Eighty-one years ago today, American troops rolled into Wolfratshausen, Bavaria, to take control of the village as World War II came to an end in Southern Germany.
My father and aunt were 8 and 11, and an American Soldier took their pictures. Grandma — living out the war in the “safety” of Wolfratshausen, after she and the kids were bombed out of Berlin in 1943 — was a naturalized US citizen who spoke English. Connecting with the invading American soldiers, and gleaning a few benefits (communications with her sister, stateside; arranging for the soldiers to receive care packages from her; getting food) was easily arranged.
And as this entry in her scrapbook notes, she immediately began planning to return to the US — doing so in November of 1946.
The war seems so long ago, and yet so close… as I’m now sixty, eighty years ago seems like nothing. I do remember, when I was 8 or 9 years old, being called a Nazi by a neighborhood friend as we played basketball on the rough asphalt court in a gully behind our house.
I thought, back then, “That’s ridiculous. The war is ancient history.” That was 1973, when the war was only 28 years in our rear view mirror. I assume his parents knew my Dad was German, and… well. guilt by association, right? Even though Dad was only 8 at the end of the war.

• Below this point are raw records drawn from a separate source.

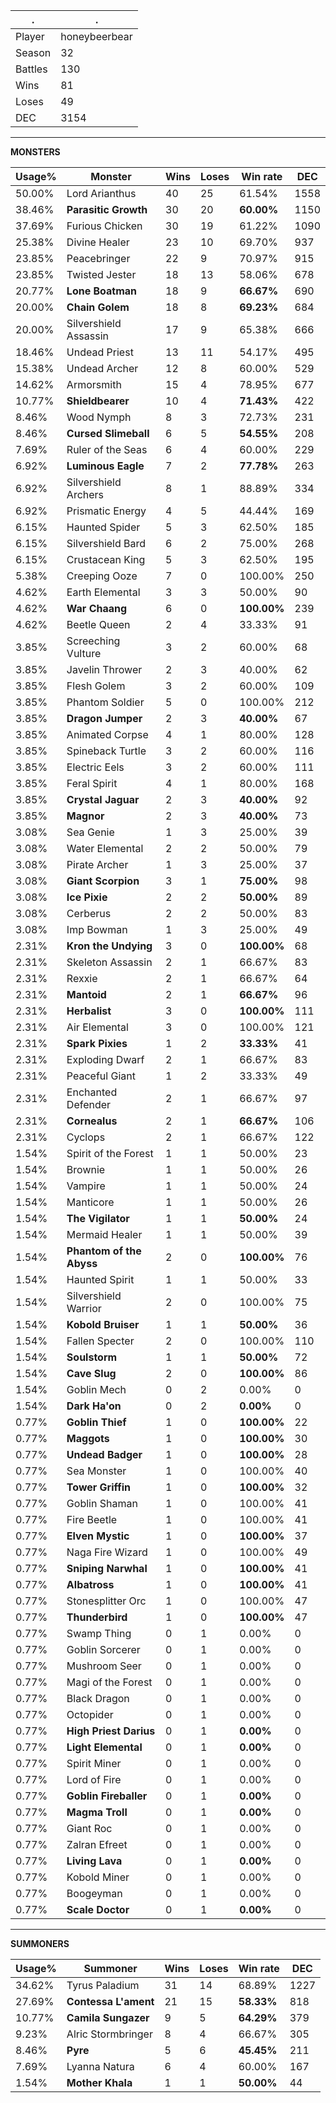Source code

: .|.
|-|-
Player|honeybeerbear
Season|32
Battles|130
Wins|81
Loses|49
DEC|3154

---
**MONSTERS**

Usage%|Monster|Wins|Loses|Win rate|DEC|
-|-|-|-|-|-|
50.00%|Lord Arianthus|40|25|61.54%|1558|
38.46%|**Parasitic Growth**|30|20|**60.00%**|1150|
37.69%|Furious Chicken|30|19|61.22%|1090|
25.38%|Divine Healer|23|10|69.70%|937|
23.85%|Peacebringer|22|9|70.97%|915|
23.85%|Twisted Jester|18|13|58.06%|678|
20.77%|**Lone Boatman**|18|9|**66.67%**|690|
20.00%|**Chain Golem**|18|8|**69.23%**|684|
20.00%|Silvershield Assassin|17|9|65.38%|666|
18.46%|Undead Priest|13|11|54.17%|495|
15.38%|Undead Archer|12|8|60.00%|529|
14.62%|Armorsmith|15|4|78.95%|677|
10.77%|**Shieldbearer**|10|4|**71.43%**|422|
8.46%|Wood Nymph|8|3|72.73%|231|
8.46%|**Cursed Slimeball**|6|5|**54.55%**|208|
7.69%|Ruler of the Seas|6|4|60.00%|229|
6.92%|**Luminous Eagle**|7|2|**77.78%**|263|
6.92%|Silvershield Archers|8|1|88.89%|334|
6.92%|Prismatic Energy|4|5|44.44%|169|
6.15%|Haunted Spider|5|3|62.50%|185|
6.15%|Silvershield Bard|6|2|75.00%|268|
6.15%|Crustacean King|5|3|62.50%|195|
5.38%|Creeping Ooze|7|0|100.00%|250|
4.62%|Earth Elemental|3|3|50.00%|90|
4.62%|**War Chaang**|6|0|**100.00%**|239|
4.62%|Beetle Queen|2|4|33.33%|91|
3.85%|Screeching Vulture|3|2|60.00%|68|
3.85%|Javelin Thrower|2|3|40.00%|62|
3.85%|Flesh Golem|3|2|60.00%|109|
3.85%|Phantom Soldier|5|0|100.00%|212|
3.85%|**Dragon Jumper**|2|3|**40.00%**|67|
3.85%|Animated Corpse|4|1|80.00%|128|
3.85%|Spineback Turtle|3|2|60.00%|116|
3.85%|Electric Eels|3|2|60.00%|111|
3.85%|Feral Spirit|4|1|80.00%|168|
3.85%|**Crystal Jaguar**|2|3|**40.00%**|92|
3.85%|**Magnor**|2|3|**40.00%**|73|
3.08%|Sea Genie|1|3|25.00%|39|
3.08%|Water Elemental|2|2|50.00%|79|
3.08%|Pirate Archer|1|3|25.00%|37|
3.08%|**Giant Scorpion**|3|1|**75.00%**|98|
3.08%|**Ice Pixie**|2|2|**50.00%**|89|
3.08%|Cerberus|2|2|50.00%|83|
3.08%|Imp Bowman|1|3|25.00%|49|
2.31%|**Kron the Undying**|3|0|**100.00%**|68|
2.31%|Skeleton Assassin|2|1|66.67%|83|
2.31%|Rexxie|2|1|66.67%|64|
2.31%|**Mantoid**|2|1|**66.67%**|96|
2.31%|**Herbalist**|3|0|**100.00%**|111|
2.31%|Air Elemental|3|0|100.00%|121|
2.31%|**Spark Pixies**|1|2|**33.33%**|41|
2.31%|Exploding Dwarf|2|1|66.67%|83|
2.31%|Peaceful Giant|1|2|33.33%|49|
2.31%|Enchanted Defender|2|1|66.67%|97|
2.31%|**Cornealus**|2|1|**66.67%**|106|
2.31%|Cyclops|2|1|66.67%|122|
1.54%|Spirit of the Forest|1|1|50.00%|23|
1.54%|Brownie|1|1|50.00%|26|
1.54%|Vampire|1|1|50.00%|24|
1.54%|Manticore|1|1|50.00%|26|
1.54%|**The Vigilator**|1|1|**50.00%**|24|
1.54%|Mermaid Healer|1|1|50.00%|39|
1.54%|**Phantom of the Abyss**|2|0|**100.00%**|76|
1.54%|Haunted Spirit|1|1|50.00%|33|
1.54%|Silvershield Warrior|2|0|100.00%|75|
1.54%|**Kobold Bruiser**|1|1|**50.00%**|36|
1.54%|Fallen Specter|2|0|100.00%|110|
1.54%|**Soulstorm**|1|1|**50.00%**|72|
1.54%|**Cave Slug**|2|0|**100.00%**|86|
1.54%|Goblin Mech|0|2|0.00%|0|
1.54%|**Dark Ha'on**|0|2|**0.00%**|0|
0.77%|**Goblin Thief**|1|0|**100.00%**|22|
0.77%|**Maggots**|1|0|**100.00%**|30|
0.77%|**Undead Badger**|1|0|**100.00%**|28|
0.77%|Sea Monster|1|0|100.00%|40|
0.77%|**Tower Griffin**|1|0|**100.00%**|32|
0.77%|Goblin Shaman|1|0|100.00%|41|
0.77%|Fire Beetle|1|0|100.00%|41|
0.77%|**Elven Mystic**|1|0|**100.00%**|37|
0.77%|Naga Fire Wizard|1|0|100.00%|49|
0.77%|**Sniping Narwhal**|1|0|**100.00%**|41|
0.77%|**Albatross**|1|0|**100.00%**|41|
0.77%|Stonesplitter Orc|1|0|100.00%|47|
0.77%|**Thunderbird**|1|0|**100.00%**|47|
0.77%|Swamp Thing|0|1|0.00%|0|
0.77%|Goblin Sorcerer|0|1|0.00%|0|
0.77%|Mushroom Seer|0|1|0.00%|0|
0.77%|Magi of the Forest|0|1|0.00%|0|
0.77%|Black Dragon|0|1|0.00%|0|
0.77%|Octopider|0|1|0.00%|0|
0.77%|**High Priest Darius**|0|1|**0.00%**|0|
0.77%|**Light Elemental**|0|1|**0.00%**|0|
0.77%|Spirit Miner|0|1|0.00%|0|
0.77%|Lord of Fire|0|1|0.00%|0|
0.77%|**Goblin Fireballer**|0|1|**0.00%**|0|
0.77%|**Magma Troll**|0|1|**0.00%**|0|
0.77%|Giant Roc|0|1|0.00%|0|
0.77%|Zalran Efreet|0|1|0.00%|0|
0.77%|**Living Lava**|0|1|**0.00%**|0|
0.77%|Kobold Miner|0|1|0.00%|0|
0.77%|Boogeyman|0|1|0.00%|0|
0.77%|**Scale Doctor**|0|1|**0.00%**|0|

---
**SUMMONERS**

Usage%|Summoner|Wins|Loses|Win rate|DEC|
-|-|-|-|-|-|
34.62%|Tyrus Paladium|31|14|68.89%|1227|
27.69%|**Contessa L'ament**|21|15|**58.33%**|818|
10.77%|**Camila Sungazer**|9|5|**64.29%**|379|
9.23%|Alric Stormbringer|8|4|66.67%|305|
8.46%|**Pyre**|5|6|**45.45%**|211|
7.69%|Lyanna Natura|6|4|60.00%|167|
1.54%|**Mother Khala**|1|1|**50.00%**|44|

But here I sit, 81 years after these pictures were taken. A first generation American. Actually born a dual-citizen US/German, though I only confirmed that in 2020.
It’s not that long ago, and as we know, from the continuing reverberations of our own Civil War buffeting this country, the fallout of a fascist regime that ruined a nation, supported by zealously loyal, economically desperate, frightened countrymen lingers, too.